Systemic risk is coming to a bookstore near you.
"Union Atlantic," a forthcoming novel by Adam Haslett, tells the story of a (fictional) president of the New York Fed who tries to prevent a market meltdown after the collapse of a (fictional) bank the Fed regulates. The book got a glowing write-up in the current issue of Esquire, which compared it to the sweeping works of Norman Mailer and Tom Wolfe.
Haslett told the magazine that he finished the book in September 2008 — just as Lehman Brothers was failing and the real-life Fed (and other regulators) were trying to avert a systemic disaster. Passages like this one seemed eerily prescient: "Five hundred points off the Dow was one thing. Disruption of the credit markets was another."
Esquire has posted an excerpt from the novel's prologue, but unfortunately for us at BankThink, it doesn't reveal much of the plot. It does, however, establish one of the main characters: Doug Fanning, who will eventually become a rogue executive at the fictional bank, Union Atlantic (natch). When we meet him, Fanning is in the navy. His ship has accidentally shot down an Iranian passenger plane, which his superiors mistook for a fighter jet.

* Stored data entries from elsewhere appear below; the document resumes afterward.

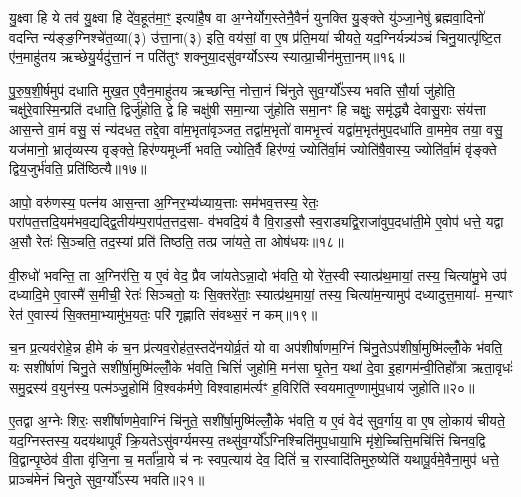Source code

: यु॒क्ष्वा हि ये तव॑ यु॒क्ष्वा हि दे॑व॒हूत॑मा॒ꣳ॒ इत्या॑है॒ष वा अ॒ग्नेर्योग॒स्तेनै॒वैनं॑ युनक्ति यु॒ङ्क्ते यु॑ञ्जा॒नेषु॑ ब्रह्मवा॒दिनो॑ वदन्ति न्य॑ङ्ङ॒ग्निश्चे॑त॒व्या(३) उ॑त्ता॒ना(३) इति॒ वय॑सां॒ वा ए॒ष प्र॑ति॒मया॑ चीयते॒ यद॒ग्निर्यन्न्य॑ञ्चं चिनु॒यात्पृ॑ष्टि॒त ए॑न॒माहु॑तय ऋच्छेयु॒र्यदु॑त्ता॒नं न पति॑तुꣳ शक्नुया॒दसु॑वर्ग्यो\-ऽस्य स्यात्प्रा॒चीन॑मुत्ता॒नम्॥१६॥

पु॒रु॒ष॒शी॒र्\mbox{}षमुप॑ दधाति मुख॒त ए॒वैन॒माहु॑तय ऋच्छन्ति॒ नोत्ता॒नं चि॑नुते सुव॒र्ग्यो᳚\-ऽस्य भवति सौ॒र्या जु॑होति॒ चक्षु॑रे॒वास्मि॒न्प्रति॑ दधाति॒ द्विर्जु॑होति॒ द्वे हि चक्षु॑षी समा॒न्या जु॑होति समा॒नꣳ हि चक्षुः॒ समृ॑द्ध्यै देवासु॒राः संय॑त्ता आस॒न्ते वा॒मं वसु॒ सं न्य॑दधत॒ तद्दे॒वा वा॑म॒भृता॑वृञ्जत॒ तद्वा॑म॒भृतो॑ वामभृ॒त्त्वं यद्वा॑म॒भृत॑मुप॒दधा॑ति वा॒ममे॒व तया॒ वसु॒ यज॑मानो॒ भ्रातृ॑व्यस्य वृङ्क्ते॒ हिर॑ण्यमूर्ध्नी भवति॒ ज्योति॒र्वै हिर॑ण्यं॒ ज्योति॑र्वा॒मं ज्योति॑षै॒वास्य॒ ज्योति॑र्वा॒मं वृ॑ङ्क्ते द्विय॒जुर्भ॑वति॒ प्रति॑ष्ठित्यै॥१७॥

{\anuvakamend[{यु॒ञ्जा॒नेष्वग्ने᳚ प्रा॒चीन॑मुत्ता॒नं वा॑म॒भृत॒ञ्चतु॑र्विꣳशतिश्च॥३॥}]}

आपो॒ वरु॑णस्य॒ पत्न॑य आस॒न्ता अ॒ग्निर॒भ्य॑ध्याय॒त्ताः सम॑भव॒त्तस्य॒ रेतः॒ परा॑पत॒त्तदि॒यम॑भव॒द्यद्द्वि॒तीय॑म्प॒राप॑त॒त्तद॒सा- व॑भवदि॒यं वै वि॒राड॒सौ स्व॒राड्यद्वि॒राजा॑वुप॒दधा॑ती॒मे ए॒वोप॑ धत्ते॒ यद्वा अ॒सौ रेतः॑ सि॒ञ्चति॒ तद॒स्यां प्रति॑ तिष्ठति॒ तत्प्र जा॑यते॒ ता ओष॑धयः॥१८॥

वी॒रुधो॑ भवन्ति॒ ता अ॒ग्निर॑त्ति॒ य ए॒वं वेद॒ प्रैव जा॑यते\-ऽन्ना॒दो भ॑वति॒ यो रे॑त॒स्वी स्यात्प्र॑थ॒मायां॒ तस्य॒ चित्या॑मु॒भे उप॑ दध्यादि॒मे ए॒वास्मै॑ स॒मीची॒ रेतः॑ सिञ्चतो॒ यः सि॒क्तरे॑ताः॒ स्यात्प्र॑थ॒मायां॒ तस्य॒ चित्या॑म॒न्यामुप॑ दध्यादुत्त॒माया॑- म॒न्याꣳ रेत॑ ए॒वास्य॑ सि॒क्तमा॒भ्यामु॑भ॒यतः॒ परि॑ गृह्णाति संवथ्स॒रं न कम्॥१९॥

च॒न प्र॒त्यव॑रोहे॒न्न हीमे कं च॒न प्र॑त्यव॒रोह॑त॒स्तदे॑नयोर्व्र॒तं यो वा अप॑शीर्\mbox{}षाणम॒ग्निं चि॑नु॒ते\-ऽप॑शीर्\mbox{}षा॒मुष्मि॑ल्लोँ॒के भ॑वति॒ यः सशी॑र्\mbox{}षाणं चिनु॒ते सशी॑र्\mbox{}षा॒मुष्मि॑ल्लोँ॒के भ॑वति॒ चित्तिं॑ जुहोमि॒ मन॑सा घृ॒तेन॒ यथा॑ दे॒वा इ॒हागम॑न्वी॒तिहो᳚त्रा ऋता॒वृधः॑ समु॒द्रस्य॑ व॒युन॑स्य॒ पत्म॑ञ्जु॒होमि॑ वि॒श्वक॑र्मणे॒ विश्वाहाम॑र्त्यꣳ ह॒विरिति॑ स्वयमातृ॒ण्णामु॑प॒धाय॑ जुहोति॥२०॥

ए॒तद्वा अ॒ग्नेः शिरः॒ सशी॑र्\mbox{}षाणमे॒वाग्निं चि॑नुते॒ सशी॑र्\mbox{}षा॒मुष्मि॑ल्लोँ॒के भ॑वति॒ य ए॒वं वेद॑ सुव॒र्गाय॒ वा ए॒ष लो॒काय॑ चीयते॒ यद॒ग्निस्तस्य॒ यदय॑थापूर्वं क्रि॒यते\-ऽसु॑वर्ग्यमस्य॒ तथ्सु॑व॒र्ग्यो᳚\-ऽग्निश्चिति॑मुप॒धाया॒भि मृ॑शे॒च्चित्ति॒मचि॑त्तिं चिनव॒द्वि वि॒द्वान्पृ॒ष्ठेव॑ वी॒ता वृ॑जि॒ना च॒ मर्ता᳚न्रा॒ये च॑ नः स्वप॒त्याय॑ देव॒ दितिं॑ च॒ रास्वादि॑तिमुरु॒ष्येति॑ यथापू॒र्वमे॒वैना॒मुप॑ धत्ते॒ प्राञ्च॑मेनं चिनुते सुव॒र्ग्यो᳚\-ऽस्य भवति॥२१॥


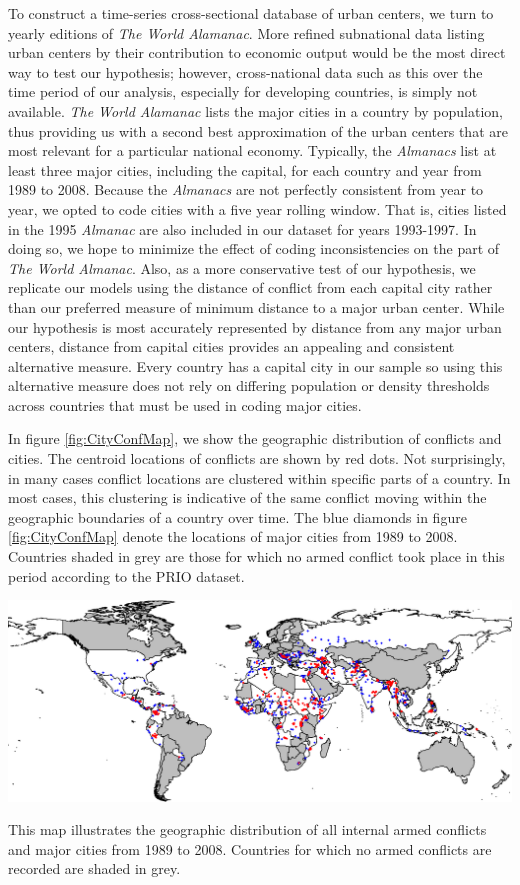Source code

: To construct a time-series cross-sectional database of urban centers, we turn to yearly editions of \emph{The World Alamanac}. More refined subnational data listing urban centers by their contribution to economic output would be the most direct way to test our hypothesis; however, cross-national data such as this over the time period of our analysis, especially for developing countries, is simply not available. \emph{The World Alamanac} lists the major cities in a country by population, thus providing us with a second best approximation of the urban centers that are most relevant for a particular national economy. Typically, the \emph{Almanacs} list at least three major cities, including the capital, for each country and year from 1989 to 2008. Because the \emph{Almanacs} are not perfectly consistent from year to year, we opted to code cities with a five year rolling window. That is, cities listed in the 1995 \emph{Almanac} are also included in our dataset for years 1993-1997. In doing so, we hope to minimize the effect of coding inconsistencies on the part of \emph{The World Almanac}. Also, as a more conservative test of our hypothesis, we replicate our models using the distance of conflict from each capital city rather than our preferred measure of minimum distance to a major urban center. While our hypothesis is most accurately represented by distance from any major urban centers, distance from capital cities provides an appealing and consistent alternative measure. Every country has a capital city in our sample so using this alternative measure does not rely on differing population or density thresholds across countries that must be used in coding major cities.

In figure \ref{fig:CityConfMap}, we show the geographic distribution of conflicts and cities. The centroid locations of conflicts are shown by red dots. Not surprisingly, in many cases conflict locations are clustered within specific parts of a country. In most cases, this clustering is indicative of the same conflict moving within the geographic boundaries of a country over time. The blue diamonds in figure \ref{fig:CityConfMap} denote the locations of major cities from 1989 to 2008. Countries shaded in grey are those for which no armed conflict took place in this period according to the PRIO dataset.  

\begin{amssidewaysfigure}
	\centering
	\includegraphics[width=1\textwidth]{CityConfMap-crop}
	\caption{This map illustrates the geographic distribution of all internal armed conflicts and major cities from 1989 to 2008. Countries for which no armed conflicts are recorded are shaded in grey.}
	\label{fig:CityConfMap}
\end{amssidewaysfigure}
\FloatBarrier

Asked by a senior officer to leave the docked boat and drive into Bahrain to get more cigarettes (which are being doled out to the crew as a token recognition of the ordeal they've been through), he replies, "But I've got mine."
Spoken like a true heir to Henry F. Potter, the villainous banker in "It's a Wonderful Life." But we may have to wait until Feb. 9, when Random House's Nan A. Talese imprint releases "Union Atlantic," to know if Fanning measures up to the terrifying workout executives in Wolfe's "A Man in Full."